L'étude, initiée par le professeur Wadim Glayshev de l'université Harvard, l'un des centres de recherche sur la longévité les plus importants au monde, a été menée en collaboration avec des chercheurs de Stanford University, University of California Berkeley, University of Cambridge, University of Oxford et bien d'autres. Parmi les auteurs de l'analyse figure également Weronika Prusisz, fondatrice et responsable de Molecooles, centre polonais indépendant de vulgarisation et d'analyse de la biologie moléculaire du vieillissement cutané.
L'enquête a porté sur plus d'une centaine de chercheurs activement en exercice : des lauréats de prestigieuses bourses ERC et NIH, en passant par des chefs d'équipes développant la reprogrammation cellulaire, jusqu'aux auteurs de travaux marquants sur les sénolytiques et les facteurs de Yamanaka. Tous luttent quotidiennement contre un processus qu'ils tentent de freiner ou d'inverser. On aurait donc pu penser qu'un consensus règne au moins sur les questions fondamentales. Il s'avère pourtant que c'est exactement l'inverse.
Les grandes questions, aucune majorité.
Voici seulement quelques-unes des questions auxquelles les répondants ont apporté des réponses totalement divergentes :
- Le vieillissement est-il une maladie qu'il faut traiter, ou un processus biologique naturel ?
- Quand commence-t-il : dès la vie fœtale, pendant la période de reproduction, ou seulement après la fin de la reproduction ?

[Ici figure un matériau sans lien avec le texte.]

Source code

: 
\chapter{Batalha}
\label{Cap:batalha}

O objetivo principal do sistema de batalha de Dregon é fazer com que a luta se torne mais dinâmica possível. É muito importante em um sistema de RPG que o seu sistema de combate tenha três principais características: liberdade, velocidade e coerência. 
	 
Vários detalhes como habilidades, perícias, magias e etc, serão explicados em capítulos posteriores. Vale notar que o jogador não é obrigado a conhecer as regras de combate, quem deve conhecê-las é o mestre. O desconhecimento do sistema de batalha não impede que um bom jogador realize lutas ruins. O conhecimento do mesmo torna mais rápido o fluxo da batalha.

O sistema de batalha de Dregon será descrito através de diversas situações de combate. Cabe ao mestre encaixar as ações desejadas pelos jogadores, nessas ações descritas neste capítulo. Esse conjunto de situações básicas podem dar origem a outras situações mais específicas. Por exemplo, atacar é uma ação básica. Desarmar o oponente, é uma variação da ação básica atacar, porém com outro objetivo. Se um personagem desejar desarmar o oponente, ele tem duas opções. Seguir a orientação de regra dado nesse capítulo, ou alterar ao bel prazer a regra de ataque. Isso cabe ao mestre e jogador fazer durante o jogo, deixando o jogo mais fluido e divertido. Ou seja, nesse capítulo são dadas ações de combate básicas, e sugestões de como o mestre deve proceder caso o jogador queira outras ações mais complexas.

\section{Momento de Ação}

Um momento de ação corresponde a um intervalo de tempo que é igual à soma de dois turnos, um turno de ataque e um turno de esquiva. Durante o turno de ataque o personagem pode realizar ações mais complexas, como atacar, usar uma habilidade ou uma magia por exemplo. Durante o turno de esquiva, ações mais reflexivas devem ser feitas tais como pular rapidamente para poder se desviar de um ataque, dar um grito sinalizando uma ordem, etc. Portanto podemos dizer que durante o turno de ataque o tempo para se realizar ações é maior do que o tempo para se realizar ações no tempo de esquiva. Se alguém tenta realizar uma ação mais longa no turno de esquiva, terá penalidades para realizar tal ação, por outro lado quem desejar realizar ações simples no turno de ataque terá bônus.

- Quelle est la cause dominante : l'accumulation de dommages à l'ADN et aux protéines, les modifications épigénétiques, l'inflammation chronique, ou peut-être un compromis évolutif entre reproduction et longévité ?
- Que signifie réellement le « rajeunissement » : remettre entièrement à zéro l'horloge biologique jusqu'à un état juvénile, ou simplement ralentir ou arrêter la dégradation à venir ?
Aucune de ces questions n'a obtenu ne serait-ce qu'une simple majorité (au-delà de 50 %). Dans certains cas, les écarts atteignaient des extrêmes : de « le vieillissement commence dès la conception » à « le vieillissement ne commence qu'après la ménopause ou l'andropause ». Plus surprenant encore, les répondants se sont partagés presque à parts égales sur la question de savoir si un consensus est même nécessaire dans ce domaine.
Pourquoi cela compte-t-il ?
Ces divergences théoriques ne poseraient pas de problème si elles ne se traduisaient pas directement en pratique. Aujourd'hui, dans les laboratoires du monde entier, des dizaines de stratégies différentes sont développées en parallèle :
- Certaines équipes investissent dans la reprogrammation cellulaire complète (OSKM), tentant littéralement de « réinitialiser » l'âge biologique.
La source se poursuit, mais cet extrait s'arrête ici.